:: DATA EXTRACT

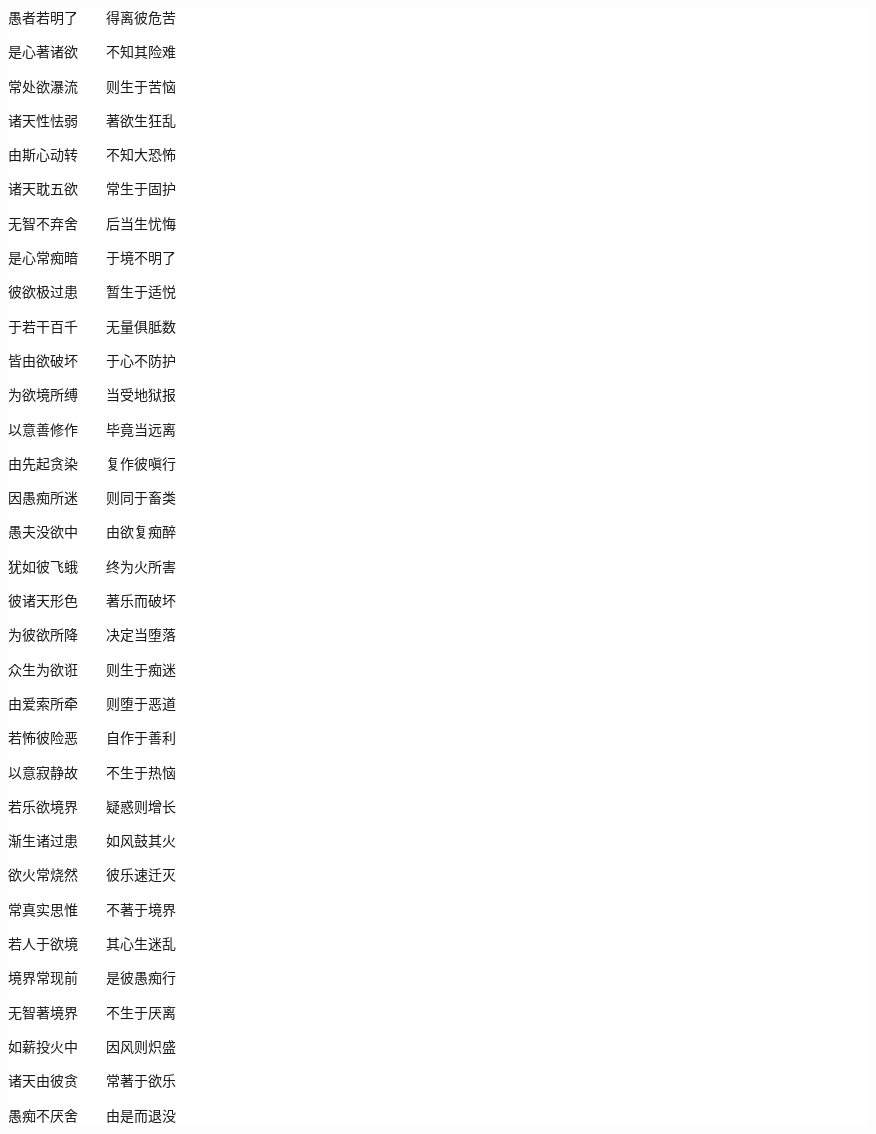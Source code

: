 愚者若明了　　得离彼危苦  

是心著诸欲　　不知其险难  

常处欲瀑流　　则生于苦恼  

诸天性怯弱　　著欲生狂乱  

由斯心动转　　不知大恐怖  

诸天耽五欲　　常生于固护  

无智不弃舍　　后当生忧悔  

是心常痴暗　　于境不明了  

彼欲极过患　　暂生于适悦  

于若干百千　　无量俱胝数  

皆由欲破坏　　于心不防护  

为欲境所缚　　当受地狱报  

以意善修作　　毕竟当远离  

由先起贪染　　复作彼嗔行  

因愚痴所迷　　则同于畜类  

愚夫没欲中　　由欲复痴醉  

犹如彼飞蛾　　终为火所害  

彼诸天形色　　著乐而破坏  

为彼欲所降　　决定当堕落  

众生为欲诳　　则生于痴迷  

由爱索所牵　　则堕于恶道  

若怖彼险恶　　自作于善利  

以意寂静故　　不生于热恼  

若乐欲境界　　疑惑则增长  

渐生诸过患　　如风鼓其火  

欲火常烧然　　彼乐速迁灭  

常真实思惟　　不著于境界  

若人于欲境　　其心生迷乱  

境界常现前　　是彼愚痴行  

无智著境界　　不生于厌离  

如薪投火中　　因风则炽盛  

诸天由彼贪　　常著于欲乐  

愚痴不厌舍　　由是而退没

::::

WHAT THE TASK ASKS: Would you return exactly the lines from the one containing "于若干百千　　无量俱胝数" through the end of the listing, both included, and only them?

EXPECTED OUTPUT:
于若干百千　　无量俱胝数  

皆由欲破坏　　于心不防护  

为欲境所缚　　当受地狱报  

以意善修作　　毕竟当远离  

由先起贪染　　复作彼嗔行  

因愚痴所迷　　则同于畜类  

愚夫没欲中　　由欲复痴醉  

犹如彼飞蛾　　终为火所害  

彼诸天形色　　著乐而破坏  

为彼欲所降　　决定当堕落  

众生为欲诳　　则生于痴迷  

由爱索所牵　　则堕于恶道  

若怖彼险恶　　自作于善利  

以意寂静故　　不生于热恼  

若乐欲境界　　疑惑则增长  

渐生诸过患　　如风鼓其火  

欲火常烧然　　彼乐速迁灭  

常真实思惟　　不著于境界  

若人于欲境　　其心生迷乱  

境界常现前　　是彼愚痴行  

无智著境界　　不生于厌离  

如薪投火中　　因风则炽盛  

诸天由彼贪　　常著于欲乐  

愚痴不厌舍　　由是而退没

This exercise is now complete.